:: Task to carry out ::
In how many lines of the records below does the word "puts" appear? Answer with the number alone.

:: Records supplied ::

----------

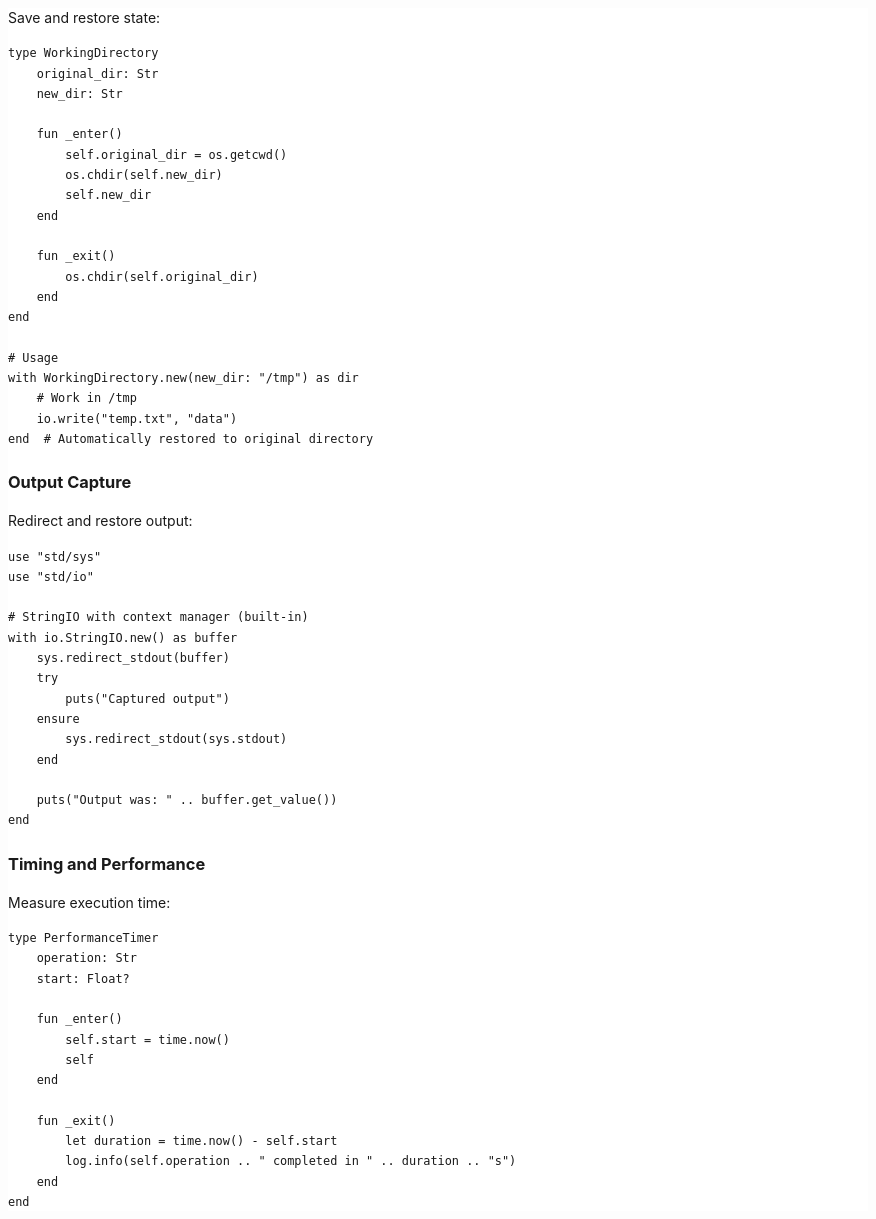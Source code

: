 Save and restore state:

```quest
type WorkingDirectory
    original_dir: Str
    new_dir: Str

    fun _enter()
        self.original_dir = os.getcwd()
        os.chdir(self.new_dir)
        self.new_dir
    end

    fun _exit()
        os.chdir(self.original_dir)
    end
end

# Usage
with WorkingDirectory.new(new_dir: "/tmp") as dir
    # Work in /tmp
    io.write("temp.txt", "data")
end  # Automatically restored to original directory
```

### Output Capture

Redirect and restore output:

```quest
use "std/sys"
use "std/io"

# StringIO with context manager (built-in)
with io.StringIO.new() as buffer
    sys.redirect_stdout(buffer)
    try
        puts("Captured output")
    ensure
        sys.redirect_stdout(sys.stdout)
    end

    puts("Output was: " .. buffer.get_value())
end
```

### Timing and Performance

Measure execution time:

```quest
type PerformanceTimer
    operation: Str
    start: Float?

    fun _enter()
        self.start = time.now()
        self
    end

    fun _exit()
        let duration = time.now() - self.start
        log.info(self.operation .. " completed in " .. duration .. "s")
    end
end

```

----------

:: Finished task ::
2